• _Exercise brief_:
Reproduce each line of the entries that carries "argumentnullexception".

[Rendered images with source text]

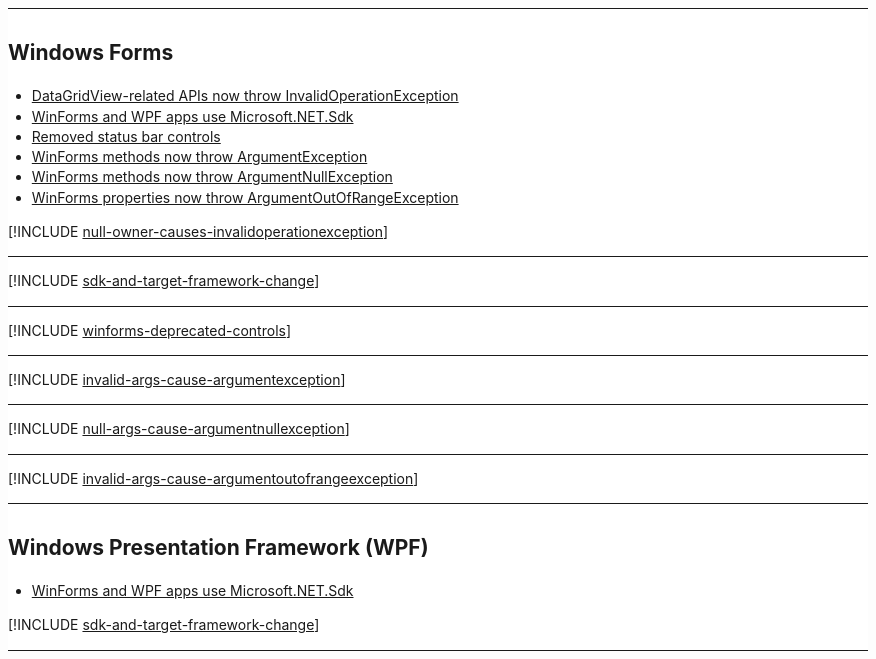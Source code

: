 ***

## Windows Forms

- [DataGridView-related APIs now throw InvalidOperationException](#datagridview-related-apis-now-throw-invalidoperationexception)
- [WinForms and WPF apps use Microsoft.NET.Sdk](#winforms-and-wpf-apps-use-microsoftnetsdk)
- [Removed status bar controls](#removed-status-bar-controls)
- [WinForms methods now throw ArgumentException](#winforms-methods-now-throw-argumentexception)
- [WinForms methods now throw ArgumentNullException](#winforms-methods-now-throw-argumentnullexception)
- [WinForms properties now throw ArgumentOutOfRangeException](#winforms-properties-now-throw-argumentoutofrangeexception)

[!INCLUDE [null-owner-causes-invalidoperationexception](../../../includes/core-changes/windowsforms/5.0/null-owner-causes-invalidoperationexception.md)]

***

[!INCLUDE [sdk-and-target-framework-change](../../../includes/core-changes/windowsforms/5.0/sdk-and-target-framework-change.md)]

***

[!INCLUDE [winforms-deprecated-controls](../../../includes/core-changes/windowsforms/5.0/winforms-deprecated-controls.md)]

***

[!INCLUDE [invalid-args-cause-argumentexception](../../../includes/core-changes/windowsforms/5.0/invalid-args-cause-argumentexception.md)]

***

[!INCLUDE [null-args-cause-argumentnullexception](../../../includes/core-changes/windowsforms/5.0/null-args-cause-argumentnullexception.md)]

***

[!INCLUDE [invalid-args-cause-argumentoutofrangeexception](../../../includes/core-changes/windowsforms/5.0/invalid-args-cause-argumentoutofrangeexception.md)]

***

## Windows Presentation Framework (WPF)

- [WinForms and WPF apps use Microsoft.NET.Sdk](#winforms-and-wpf-apps-use-microsoftnetsdk)

[!INCLUDE [sdk-and-target-framework-change](../../../includes/core-changes/windowsforms/5.0/sdk-and-target-framework-change.md)]

***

• _Expected answer_:
- [WinForms methods now throw ArgumentNullException](#winforms-methods-now-throw-argumentnullexception)
[!INCLUDE [null-args-cause-argumentnullexception](../../../includes/core-changes/windowsforms/5.0/null-args-cause-argumentnullexception.md)]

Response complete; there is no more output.